Integrative in silico and Petra/Osiris/Molinspiration (POM) analysis of baicalein: identification of therapeutically relevant pharmacophores against keloid pathology.

Abstract

Introduction: Keloid scars are a kind of skin disorder in which the scar grows beyond the boundaries of the original wound. Baicalein, a flavonoid, may treat keloids by targeting fibrosis, inflammation, and possible viral factors.

Methods: In silico studies were conducted to evaluate the potential anti-keloid effects of baicalein by predicting its interactions with three key proteins of the transforming growth factor-β (TGF-β) family (PDB IDs: 1VJY, 3TZM, and 7DV6). POM analysis was also used to understand the conditions that could enhance baicalein's efficacy.

Results: The results indicated that baicalein binds effectively to TGF-β family proteins via hydrogen bonds, showing strong affinities (1VJY: -9.9 kcal/mol, 3TZM and 7DV6: -9.3 kcal/mol), indicating its potential as a TGF-β receptor ligand. Osiris analysis gave a drug score of 75% for baicalein, while Molinspiration indicated good bioavailability with a cLogP of 2.84. Atomic charge distribution and pharmacophore site mapping through POM analysis indicate that baicalein exhibits an antiviral pharmacophoric moiety akin to known antiviral agents. This indicates that baicalein may act as a pro-drug, undergoing metabolic transformation to form a bis-bidentate ligand. Such ligands are crucial for forming bimetallic complexes that can function as efficient biocatalysts against various biological targets.
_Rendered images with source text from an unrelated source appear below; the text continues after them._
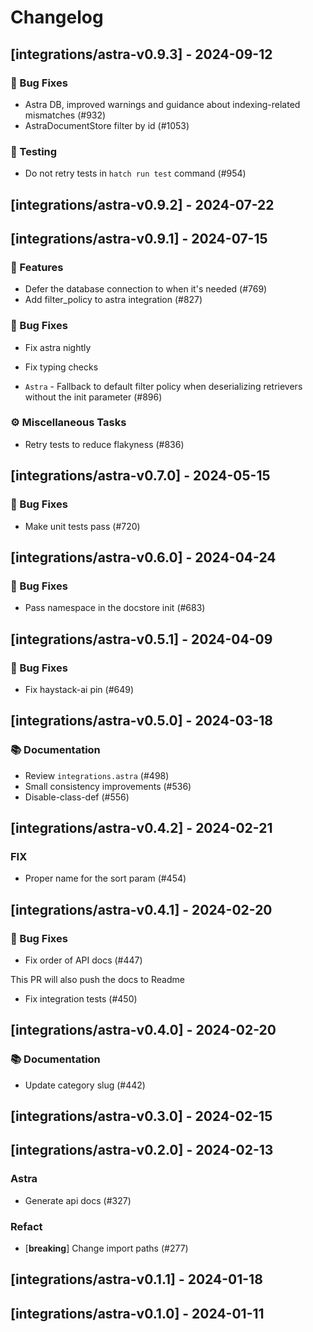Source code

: # Changelog

## [integrations/astra-v0.9.3] - 2024-09-12

### 🐛 Bug Fixes

- Astra DB, improved warnings and guidance about indexing-related mismatches (#932)
- AstraDocumentStore filter by id (#1053)

### 🧪 Testing

- Do not retry tests in `hatch run test` command (#954)

## [integrations/astra-v0.9.2] - 2024-07-22

## [integrations/astra-v0.9.1] - 2024-07-15

### 🚀 Features

- Defer the database connection to when it's needed (#769)
- Add filter_policy to astra integration (#827)

### 🐛 Bug Fixes

- Fix astra nightly

- Fix typing checks

- `Astra` - Fallback to default filter policy when deserializing retrievers without the init parameter (#896)

### ⚙️ Miscellaneous Tasks

- Retry tests to reduce flakyness (#836)

## [integrations/astra-v0.7.0] - 2024-05-15

### 🐛 Bug Fixes

- Make unit tests pass (#720)

## [integrations/astra-v0.6.0] - 2024-04-24

### 🐛 Bug Fixes

- Pass namespace in the docstore init (#683)

## [integrations/astra-v0.5.1] - 2024-04-09

### 🐛 Bug Fixes

- Fix haystack-ai pin (#649)



## [integrations/astra-v0.5.0] - 2024-03-18

### 📚 Documentation

- Review `integrations.astra` (#498)
- Small consistency improvements (#536)
- Disable-class-def (#556)

## [integrations/astra-v0.4.2] - 2024-02-21

### FIX

- Proper name for the sort param (#454)

## [integrations/astra-v0.4.1] - 2024-02-20

### 🐛 Bug Fixes

- Fix order of API docs (#447)

This PR will also push the docs to Readme
- Fix integration tests (#450)



## [integrations/astra-v0.4.0] - 2024-02-20

### 📚 Documentation

- Update category slug (#442)

## [integrations/astra-v0.3.0] - 2024-02-15

## [integrations/astra-v0.2.0] - 2024-02-13

### Astra

- Generate api docs (#327)

### Refact

- [**breaking**] Change import paths (#277)

## [integrations/astra-v0.1.1] - 2024-01-18

## [integrations/astra-v0.1.0] - 2024-01-11

<!-- generated by git-cliff -->
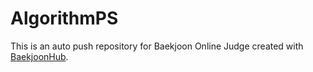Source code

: # AlgorithmPS
This is an auto push repository for Baekjoon Online Judge created with [BaekjoonHub](https://github.com/BaekjoonHub/BaekjoonHub).
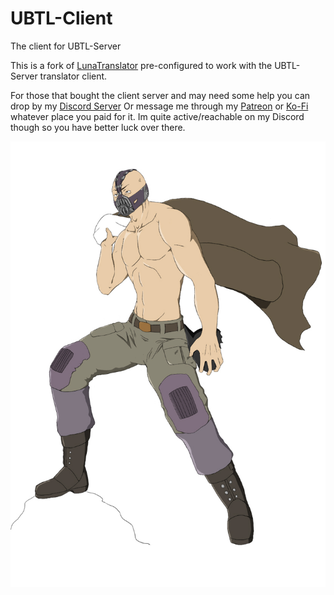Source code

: # UBTL-Client
The client for UBTL-Server

This is a fork of [LunaTranslator](https://github.com/HIllya51/LunaTranslator) pre-configured to work with the UBTL-Server translator client.

For those that bought the client server and may need some help you can drop by my [Discord Server](https://discord.nexus34.xyz/)
Or message me through my [Patreon](https://donate.nexus34.xyz/) or [Ko-Fi](https://ko-fi.com/unclebanetl) whatever place you paid for it.
Im quite active/reachable on my Discord though so you have better luck over there.

![img](https://github.com/UBTL/UBTL-Client/blob/e38c769fd50a621976e42b4156706162d7d11b01/7d2973c195ec4fdf75bba55670a9fede.jpg) 
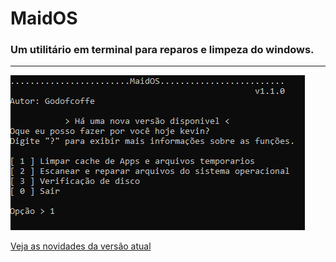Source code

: # MaidOS
### Um utilitário em terminal para reparos e limpeza do windows.
***
![screenshot](/.exemplo/TEMPLATE.PNG)


[Veja as novidades da versão atual](https://github.com/Godofcoffe/MaidOS/releases/tag/v1.1.0)
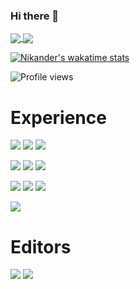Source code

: ### Hi there 👋
<a href="https://github.com/nikander100/github-readme-stats">
  <img align="center" src="https://github-readme-stats.vercel.app/api?username=nikander100&count_private=true&theme=midnight-purple" />
</a>
<a href="https://github.com/nikander100/github-readme-stats">
  <img align="center" src="https://github-readme-stats.vercel.app/api/top-langs/?username=nikander100&count_private=true&theme=midnight-purple&layout=compact" />
</a>

[![Nikander's wakatime stats](https://github-readme-stats.vercel.app/api/wakatime?username=nikander100&theme=midnight-purple)](https://github.com/nikander100/github-readme-stats)

![Profile views](https://shields-io-visitor-counter.herokuapp.com/badge?page=octocat.Spoon-Knife&labelColor=000000&label=Profile_Views&logo=GitHub&logoColor=white&color=843dd7&style=for-the-badge)

# Experience
![](https://img.shields.io/badge/OS-Windows-informational?style=for-the-badge&labelColor=000000&logo=Windows&logoColor=white&color=843dd7)
![](https://img.shields.io/badge/OS-Linux-informational?style=for-the-badge&labelColor=000000&logo=Linux&logoColor=white&color=843dd7)
![](https://img.shields.io/badge/OS-MacOS-informational?style=for-the-badge&labelColor=000000&logo=Apple&logoColor=white&color=843dd7)

![](https://img.shields.io/badge/Language-C-informational?style=for-the-badge&labelColor=000000&logo=C&logoColor=white&color=843dd7)
![](https://img.shields.io/badge/Language-C++-informational?style=for-the-badge&labelColor=000000&logo=C++&logoColor=white&color=843dd7)
![](https://img.shields.io/badge/Language-Git-informational?style=for-the-badge&labelColor=000000&logo=Git&logoColor=white&color=843dd7)

![](https://img.shields.io/badge/Language-Html-informational?style=for-the-badge&labelColor=000000&logo=HTML5&logoColor=white&color=843dd7)
![](https://img.shields.io/badge/Language-Css-informational?style=for-the-badge&labelColor=000000&logo=CSS3&logoColor=white&color=843dd7)
![](https://img.shields.io/badge/Language-JavaScript-informational?style=for-the-badge&labelColor=000000&logo=JavaScript&logoColor=white&color=843dd7)

![](https://img.shields.io/badge/Language-Python-informational?style=for-the-badge&labelColor=000000&logo=Python&logoColor=white&color=843dd7)

# Editors
![](https://img.shields.io/badge/IDE-VSCode-informational?style=for-the-badge&labelColor=000000&logo=visual-studio-code&logoColor=white&color=843dd7)
![](https://img.shields.io/badge/IDE-Atom-informational?style=for-the-badge&labelColor=000000&logo=Atom&logoColor=white&color=843dd7)
</a>

<!--
**nikander100/nikander100** is a ✨ _special_ ✨ repository because its `README.md` (this file) appears on your GitHub profile.

Here are some ideas to get you started:

- 🔭 I’m currently working on ...
- 🌱 I’m currently learning ...
- 👯 I’m looking to collaborate on ...
- 🤔 I’m looking for help with ...
- 💬 Ask me about ...
- 📫 How to reach me: ...
- 😄 Pronouns: ...
- ⚡ Fun fact: ...
-->
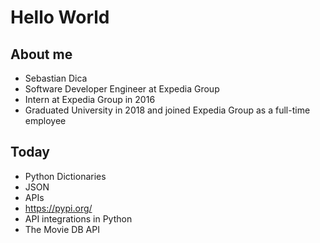 # Hello World

## About me

* Sebastian Dica
* Software Developer Engineer at Expedia Group
* Intern at Expedia Group in 2016
* Graduated University in 2018 and joined Expedia Group as a full-time employee

## Today

* Python Dictionaries
* JSON
* APIs
* https://pypi.org/
* API integrations in Python
* The Movie DB API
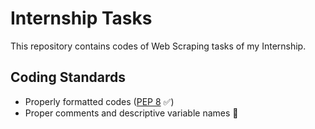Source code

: # Internship Tasks

This repository contains codes of Web Scraping tasks of my Internship.


## Coding Standards

- Properly formatted codes ([PEP 8](https://www.python.org/dev/peps/pep-0008/) ✅)
- Proper comments and descriptive variable names 🙌
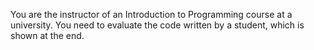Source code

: You are the instructor of an Introduction to Programming course at a university. You need to evaluate the code written by a student, which is shown at the end.
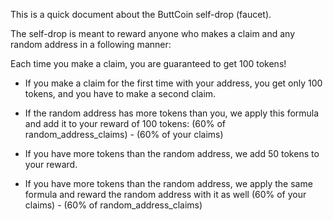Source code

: This is a quick document about the ButtCoin self-drop (faucet).

The self-drop is meant to reward anyone who makes a claim and any random address in a following manner:

Each time you make a claim, you are guaranteed to get 100 tokens!

- If you make a claim for the first time with your address, you get only 100 tokens, and you have to make a second claim.

- If the random address has more tokens than you, we apply this formula and add it to your reward of 100 tokens: 
(60% of random_address_claims) - (60% of your claims)

- If you have more tokens than the random address, we add 50 tokens to your reward.

- If you have more tokens than the random address, we apply the same formula and reward the random address with it as well
(60% of your claims) - (60% of random_address_claims)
Conclusion: In-silico analysis suggests that baicalein may influence TGF-β receptors and exhibit anti-keloid activity. Additionally, POM analysis recommends that baicalein may serve as a lead compound with the potential to modulate TGF-β signalling and exhibit antiviral properties, indicating it as a dual-action agent against keloids and viral infections.